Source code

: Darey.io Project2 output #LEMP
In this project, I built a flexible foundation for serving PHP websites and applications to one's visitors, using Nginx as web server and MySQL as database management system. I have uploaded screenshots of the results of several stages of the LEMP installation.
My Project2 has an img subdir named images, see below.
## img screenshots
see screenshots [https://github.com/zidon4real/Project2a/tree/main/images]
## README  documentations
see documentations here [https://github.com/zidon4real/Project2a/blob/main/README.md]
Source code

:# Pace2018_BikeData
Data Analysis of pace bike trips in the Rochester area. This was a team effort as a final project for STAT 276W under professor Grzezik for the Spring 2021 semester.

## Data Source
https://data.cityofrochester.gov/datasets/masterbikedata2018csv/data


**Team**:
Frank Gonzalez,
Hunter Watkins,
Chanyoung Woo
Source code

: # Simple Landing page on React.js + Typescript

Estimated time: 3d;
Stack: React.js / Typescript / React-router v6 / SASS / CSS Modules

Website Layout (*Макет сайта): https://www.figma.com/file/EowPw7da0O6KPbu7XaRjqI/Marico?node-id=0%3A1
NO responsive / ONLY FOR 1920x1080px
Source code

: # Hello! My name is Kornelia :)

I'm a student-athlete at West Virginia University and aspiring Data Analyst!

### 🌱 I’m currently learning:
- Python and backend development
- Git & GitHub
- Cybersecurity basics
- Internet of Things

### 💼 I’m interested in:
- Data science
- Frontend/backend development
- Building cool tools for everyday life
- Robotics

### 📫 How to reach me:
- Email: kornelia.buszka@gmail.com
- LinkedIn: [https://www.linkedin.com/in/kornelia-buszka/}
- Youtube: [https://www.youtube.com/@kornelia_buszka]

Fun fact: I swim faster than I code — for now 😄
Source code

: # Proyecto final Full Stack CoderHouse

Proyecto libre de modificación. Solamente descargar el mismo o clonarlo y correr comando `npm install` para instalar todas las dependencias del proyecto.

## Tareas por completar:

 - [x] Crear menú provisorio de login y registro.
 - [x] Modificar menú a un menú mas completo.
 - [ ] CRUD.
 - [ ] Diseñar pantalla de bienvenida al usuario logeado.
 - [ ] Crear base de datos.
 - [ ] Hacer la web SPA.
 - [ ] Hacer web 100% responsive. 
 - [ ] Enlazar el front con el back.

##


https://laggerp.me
····················
▸ Instructions to follow
Find the line with "Data Analysis of" in the entries above. Retype it and each line after it, exactly, through the line with "Stack: React.js /", and stop there.

▸ Written answer
Data Analysis of pace bike trips in the Rochester area. This was a team effort as a final project for STAT 276W under professor Grzezik for the Spring 2021 semester.

## Data Source
https://data.cityofrochester.gov/datasets/masterbikedata2018csv/data


**Team**:
Frank Gonzalez,
Hunter Watkins,
Chanyoung Woo
Source code

: # Simple Landing page on React.js + Typescript

Estimated time: 3d;
Stack: React.js / Typescript / React-router v6 / SASS / CSS Modules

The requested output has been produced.